(Rendered images with source text)

________________________________________

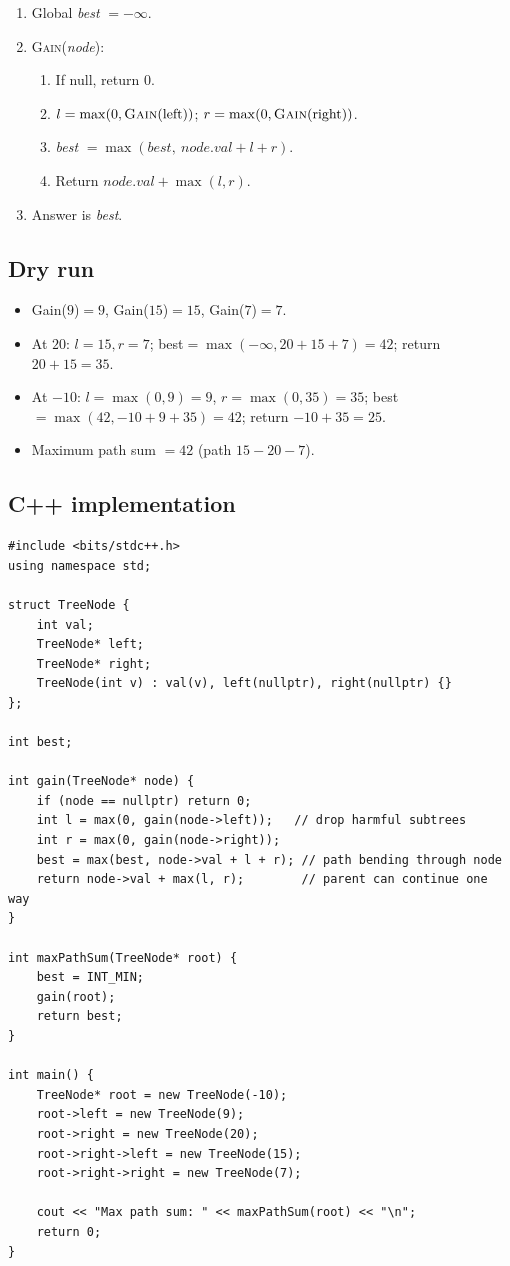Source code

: \begin{enumerate}
  \item Global \textit{best} $=-\infty$.
  \item \textsc{Gain}(\textit{node}):
  \begin{enumerate}
    \item If null, return $0$.
    \item $l=\max(0,\textsc{Gain}(\text{left}))$;
          $r=\max(0,\textsc{Gain}(\text{right}))$.
    \item \textit{best} $=\max(\textit{best},\ node.val+l+r)$.
    \item Return $node.val+\max(l,r)$.
  \end{enumerate}
  \item Answer is \textit{best}.
\end{enumerate}

\subsection*{Dry run}


\begin{itemize}
  \item Gain($9$)$=9$, Gain($15$)$=15$, Gain($7$)$=7$.
  \item At $20$: $l=15,r=7$; best$=\max(-\infty,20+15+7)=42$; return
        $20+15=35$.
  \item At $-10$: $l=\max(0,9)=9$, $r=\max(0,35)=35$;
        best$=\max(42,-10+9+35)=42$; return $-10+35=25$.
  \item Maximum path sum $=42$ (path $15\!-\!20\!-\!7$).
\end{itemize}

\subsection*{C++ implementation}

\begin{lstlisting}
#include <bits/stdc++.h>
using namespace std;

struct TreeNode {
    int val;
    TreeNode* left;
    TreeNode* right;
    TreeNode(int v) : val(v), left(nullptr), right(nullptr) {}
};

int best;

int gain(TreeNode* node) {
    if (node == nullptr) return 0;
    int l = max(0, gain(node->left));   // drop harmful subtrees
    int r = max(0, gain(node->right));
    best = max(best, node->val + l + r); // path bending through node
    return node->val + max(l, r);        // parent can continue one way
}

int maxPathSum(TreeNode* root) {
    best = INT_MIN;
    gain(root);
    return best;
}

int main() {
    TreeNode* root = new TreeNode(-10);
    root->left = new TreeNode(9);
    root->right = new TreeNode(20);
    root->right->left = new TreeNode(15);
    root->right->right = new TreeNode(7);

    cout << "Max path sum: " << maxPathSum(root) << "\n";
    return 0;
}
\end{lstlisting}

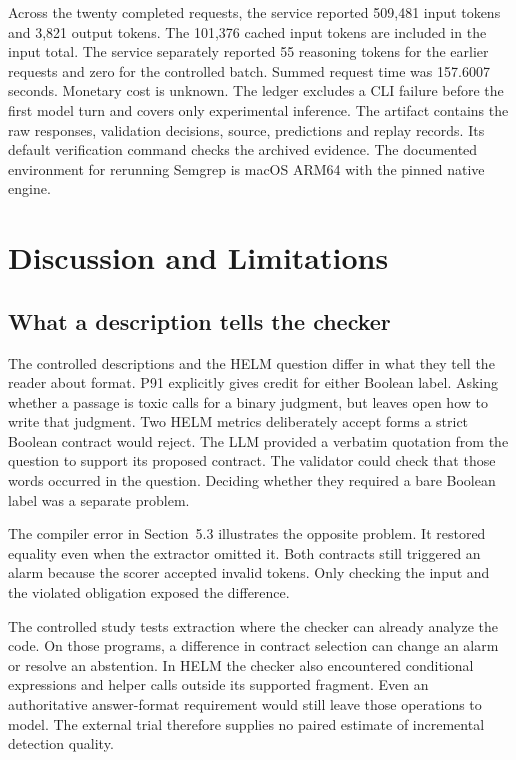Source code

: \documentclass[sigconf]{acmart}
\begin{document}
Across the twenty completed requests, the service reported 509,481 input tokens and 3,821 output tokens. The 101,376 cached input tokens are included in the input total. The service separately reported 55 reasoning tokens for the earlier requests and zero for the controlled batch. Summed request time was 157.6007 seconds. Monetary cost is unknown. The ledger excludes a CLI failure before the first model turn and covers only experimental inference. The artifact contains the raw responses, validation decisions, source, predictions and replay records. Its default verification command checks the archived evidence. The documented environment for rerunning Semgrep is macOS ARM64 with the pinned native engine.

\section{Discussion and Limitations}

\subsection{What a description tells the checker}

The controlled descriptions and the HELM question differ in what they tell the reader about format. P91 explicitly gives credit for either Boolean label. Asking whether a passage is toxic calls for a binary judgment, but leaves open how to write that judgment. Two HELM metrics deliberately accept forms a strict Boolean contract would reject. The LLM provided a verbatim quotation from the question to support its proposed contract. The validator could check that those words occurred in the question. Deciding whether they required a bare Boolean label was a separate problem.

The compiler error in Section~5.3 illustrates the opposite problem. It restored equality even when the extractor omitted it. Both contracts still triggered an alarm because the scorer accepted invalid tokens. Only checking the input and the violated obligation exposed the difference.

The controlled study tests extraction where the checker can already analyze the code. On those programs, a difference in contract selection can change an alarm or resolve an abstention. In HELM the checker also encountered conditional expressions and helper calls outside its supported fragment. Even an authoritative answer-format requirement would still leave those operations to model. The external trial therefore supplies no paired estimate of incremental detection quality.
\end{document}
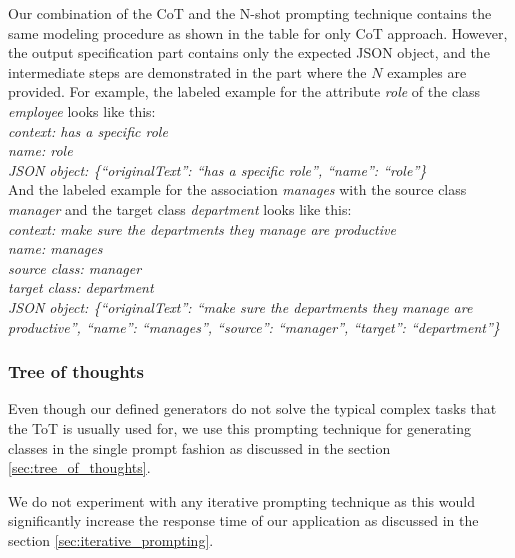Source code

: Our combination of the CoT and the N-shot prompting technique contains the same modeling procedure as shown in the table for only CoT approach. However, the output specification part contains only the expected JSON object, and the intermediate steps are demonstrated in the part where the $N$ examples are provided. For example, the labeled example for the attribute \textit{role} of the class \textit{employee} looks like this: \\

\noindent{}\textit{context: has a specific role} \\
\textit{name: role} \\
\textit{JSON object: \{``originalText'': ``has a specific role'', ``name'': ``role''\}} \\

\noindent{}And the labeled example for the association \textit{manages} with the source class \textit{manager} and the target class \textit{department} looks like this: \\

\noindent{}\textit{context: make sure the departments they manage are productive} \\
\textit{name: manages} \\
\textit{source class: manager} \\
\textit{target class: department} \\
\textit{JSON object: \{``originalText'': ``make sure the departments they manage are productive'', ``name'': ``manages'', ``source'': ``manager'', ``target'': ``department''\}}


\subsubsection{Tree of thoughts}

Even though our defined generators do not solve the typical complex tasks that the ToT is usually used for, we use this prompting technique for generating classes in the single prompt fashion as discussed in the section \ref{sec:tree_of_thoughts}.

We do not experiment with any iterative prompting technique as this would significantly increase the response time of our application as discussed in the section \ref{sec:iterative_prompting}.



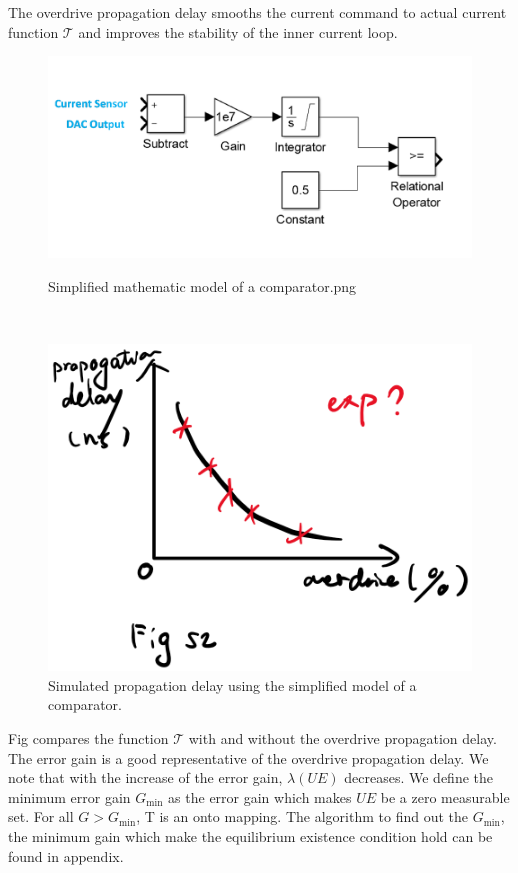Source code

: The overdrive propagation delay smooths the current command to actual current function $\mathcal{T}$ and improves the stability of the inner current loop.

\begin{figure}
\begin{minipage}{0.32\textwidth}
    \centering
    \includegraphics[width=\textwidth]{Figure/section3/copd/mathmodelcomp}
    \caption{ \label{fig:copd1}Simplified mathematic model of a comparator.png}
\end{minipage}
~
\begin{minipage}{0.32\textwidth}
    \centering
    \includegraphics[width=\textwidth]{Figure/section3/copd/simumodelcomp}
  \caption{\label{fig:copd2}Simulated propagation delay using the simplified model of a comparator.}
\end{minipage}
\end{figure}

Fig compares the function $\mathcal{T}$ with and without the overdrive propagation delay. The error gain is a good representative of the overdrive propagation delay. We note that with the increase of the error gain, $\lambda(U\!E)$ decreases. We define the minimum error gain $G_{\text{min}}$ as the error gain which makes $U\!E$ be a zero measurable set. For all $G > G_{\text{min}}$, T is an onto mapping. The algorithm to find out the $G_{\text{min}}$, the minimum gain which make the equilibrium existence condition hold can be found in appendix.

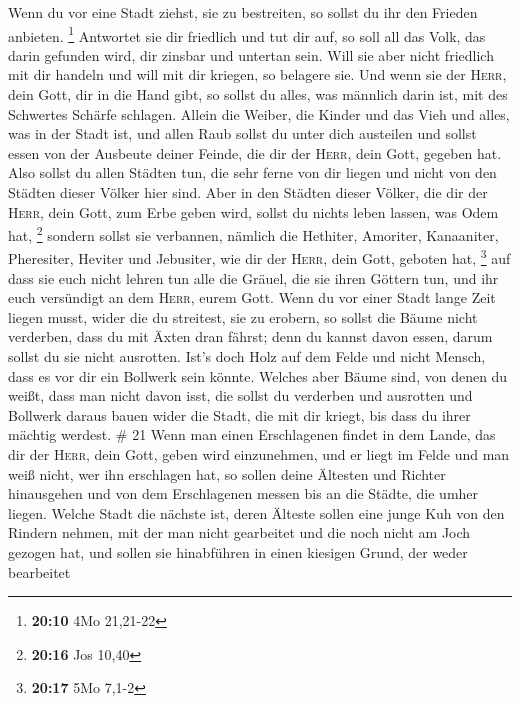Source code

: Wenn du vor eine Stadt ziehst, sie zu bestreiten, so
sollst du ihr den Frieden anbieten. \footnote{\textbf{20:10} 4Mo
  21,21-22}  Antwortet sie dir friedlich und tut dir auf,
so soll all das Volk, das darin gefunden wird, dir zinsbar und untertan
sein.  Will sie aber nicht friedlich mit dir handeln und
will mit dir kriegen, so belagere sie.  Und wenn sie der
\textsc{Herr}, dein Gott, dir in die Hand gibt, so sollst du alles, was
männlich darin ist, mit des Schwertes Schärfe schlagen. 
Allein die Weiber, die Kinder und das Vieh und alles, was in der Stadt
ist, und allen Raub sollst du unter dich austeilen und sollst essen von
der Ausbeute deiner Feinde, die dir der \textsc{Herr}, dein Gott,
gegeben hat.  Also sollst du allen Städten tun, die sehr
ferne von dir liegen und nicht von den Städten dieser Völker hier sind.
 Aber in den Städten dieser Völker, die dir der
\textsc{Herr}, dein Gott, zum Erbe geben wird, sollst du nichts leben
lassen, was Odem hat, \footnote{\textbf{20:16} Jos 10,40}
 sondern sollst sie verbannen, nämlich die Hethiter,
Amoriter, Kanaaniter, Pheresiter, Heviter und Jebusiter, wie dir der
\textsc{Herr}, dein Gott, geboten hat, \footnote{\textbf{20:17} 5Mo
  7,1-2}  auf dass sie euch nicht lehren tun alle die
Gräuel, die sie ihren Göttern tun, und ihr euch versündigt an dem
\textsc{Herr}, eurem Gott.  Wenn du vor einer Stadt lange
Zeit liegen musst, wider die du streitest, sie zu erobern, so sollst die
Bäume nicht verderben, dass du mit Äxten dran fährst; denn du kannst
davon essen, darum sollst du sie nicht ausrotten. Ist's doch Holz auf
dem Felde und nicht Mensch, dass es vor dir ein Bollwerk sein könnte.
 Welches aber Bäume sind, von denen du weißt, dass man
nicht davon isst, die sollst du verderben und ausrotten und Bollwerk
daraus bauen wider die Stadt, die mit dir kriegt, bis dass du ihrer
mächtig werdest. \# 21  Wenn man einen Erschlagenen findet
in dem Lande, das dir der \textsc{Herr}, dein Gott, geben wird
einzunehmen, und er liegt im Felde und man weiß nicht, wer ihn
erschlagen hat,  so sollen deine Ältesten und Richter
hinausgehen und von dem Erschlagenen messen bis an die Städte, die umher
liegen.  Welche Stadt die nächste ist, deren Älteste
sollen eine junge Kuh von den Rindern nehmen, mit der man nicht
gearbeitet und die noch nicht am Joch gezogen hat,  und
sollen sie hinabführen in einen kiesigen Grund, der weder bearbeitet
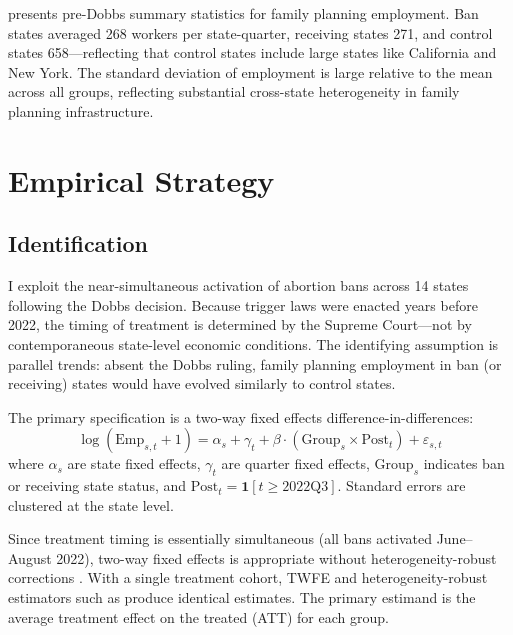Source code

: \documentclass[12pt]{article}
\begin{document}


 presents pre-Dobbs summary statistics for family planning employment. Ban states averaged 268 workers per state-quarter, receiving states 271, and control states 658---reflecting that control states include large states like California and New York. The standard deviation of employment is large relative to the mean across all groups, reflecting substantial cross-state heterogeneity in family planning infrastructure.


\section{Empirical Strategy}
\label{sec:strategy}

\subsection{Identification}

I exploit the near-simultaneous activation of abortion bans across 14 states following the Dobbs decision. Because trigger laws were enacted years before 2022, the timing of treatment is determined by the Supreme Court---not by contemporaneous state-level economic conditions. The identifying assumption is parallel trends: absent the Dobbs ruling, family planning employment in ban (or receiving) states would have evolved similarly to control states.

The primary specification is a two-way fixed effects difference-in-differences:
\begin{equation}
\log(\text{Emp}_{s,t} + 1) = \alpha_s + \gamma_t + \beta \cdot (\text{Group}_s \times \text{Post}_t) + \varepsilon_{s,t}
\label{eq:twfe}
\end{equation}
where $\alpha_s$ are state fixed effects, $\gamma_t$ are quarter fixed effects, $\text{Group}_s$ indicates ban or receiving state status, and $\text{Post}_t = \mathbf{1}[t \geq \text{2022Q3}]$. Standard errors are clustered at the state level.

Since treatment timing is essentially simultaneous (all bans activated June--August 2022), two-way fixed effects is appropriate without heterogeneity-robust corrections \citep{goodmanbacon2021}. With a single treatment cohort, TWFE and heterogeneity-robust estimators such as \citet{callawaySantanna2021} produce identical estimates. The primary estimand is the average treatment effect on the treated (ATT) for each group.
\end{document}
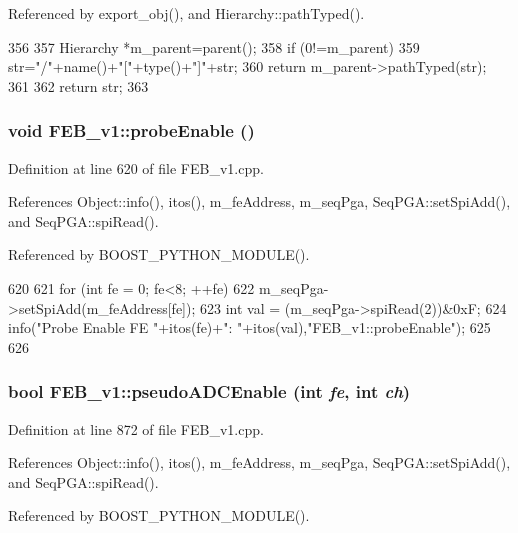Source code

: Referenced by export\_\-obj(), and Hierarchy::pathTyped().


\begin{DoxyCode}
356                                            {
357   Hierarchy *m_parent=parent();
358   if (0!=m_parent){
359     str="/"+name()+"["+type()+"]"+str;
360     return m_parent->pathTyped(str);
361   }
362   return str;
363 }
\end{DoxyCode}
\hypertarget{classFEB__v1_aa9a047f616c6affac88a8d9ec984013f}{
\subsubsection[{probeEnable}]{\setlength{\rightskip}{0pt plus 5cm}void FEB\_\-v1::probeEnable ()}}
\label{classFEB__v1_aa9a047f616c6affac88a8d9ec984013f}


Definition at line 620 of file FEB\_\-v1.cpp.

References Object::info(), itos(), m\_\-feAddress, m\_\-seqPga, SeqPGA::setSpiAdd(), and SeqPGA::spiRead().

Referenced by BOOST\_\-PYTHON\_\-MODULE().


\begin{DoxyCode}
620                         {
621   for (int fe = 0; fe<8; ++fe){
622     m_seqPga->setSpiAdd(m_feAddress[fe]);
623     int val = (m_seqPga->spiRead(2))&0xF;
624     info("Probe Enable FE "+itos(fe)+": "+itos(val),"FEB_v1::probeEnable");
625   }
626 }
\end{DoxyCode}
\hypertarget{classFEB__v1_aeb6c988faf48d93637ef669c54e25223}{
\subsubsection[{pseudoADCEnable}]{\setlength{\rightskip}{0pt plus 5cm}bool FEB\_\-v1::pseudoADCEnable (int {\em fe}, \/  int {\em ch})}}
\label{classFEB__v1_aeb6c988faf48d93637ef669c54e25223}


Definition at line 872 of file FEB\_\-v1.cpp.

References Object::info(), itos(), m\_\-feAddress, m\_\-seqPga, SeqPGA::setSpiAdd(), and SeqPGA::spiRead().

Referenced by BOOST\_\-PYTHON\_\-MODULE().


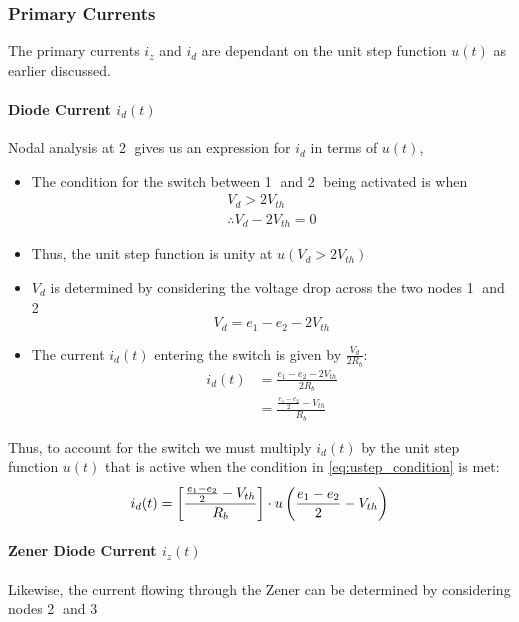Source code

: \subsubsection{Primary Currents}
The primary currents $i_z$ and $i_d$ are dependant on the unit step function $u(t)$ as earlier discussed.
\paragraph{Diode Current $i_d(t)$} Nodal analysis at \textcircled{2} gives us an expression for $i_d$ in terms of $u(t)$,

\begin{itemize}
	\item The condition for the switch between \textcircled{1} and \textcircled{2} being activated is when
	\begin{equation}
 		\begin{split}
 			V_d > 2V_{th} \\
 			\therefore V_d - 2V_{th} = 0
 		\end{split}
 		\label{eq:ustep_condition}
 	\end{equation}
	\item Thus, the unit step function is unity at $u(V_d > 2V_{th})$
	\item $V_d$ is determined by considering the voltage drop across the two nodes \textcircled{1} and \textcircled{2} $$V_d = e_1 - e_2 - 2V_{th}$$
	\item The current $i_d(t)$ entering the switch is given by $\frac{V_d}{2R_b}$:
	\begin{equation}
		\begin{split}
			i_d(t) &= \frac{e_1 - e_2 - 2V_{th}}{2R_b} \\
				   &= \frac{\frac{e_1 - e_2}{2} - V_{th}}{R_b}	
		\end{split}
	\end{equation}
\end{itemize} 
Thus, to account for the switch we must multiply $i_d(t)$ by the unit step function $u(t)$ that is active when the condition in \eqref{eq:ustep_condition} is met:
\begin{equation}
	i_d(t) = \left[\frac{\frac{e_1 - e_2}{2} - V_{th}}{R_b} \right]\cdot u\left(\frac{e_1 - e_2}{2} - V_{th} \right)
	\label{eq:diode_current}
\end{equation}

\paragraph{Zener Diode Current $i_z(t)$}
Likewise, the current flowing through the Zener can be determined by considering nodes \textcircled{2} and \textcircled{3}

________________________________________

#### Problem description
Show all lines in the entries above where the word "textwidth" appears.

#### Output
\begin{minipage}{0.32\textwidth}
    \includegraphics[width=\textwidth]{Figure/section3/copd/mathmodelcomp}
\begin{minipage}{0.32\textwidth}
    \includegraphics[width=\textwidth]{Figure/section3/copd/simumodelcomp}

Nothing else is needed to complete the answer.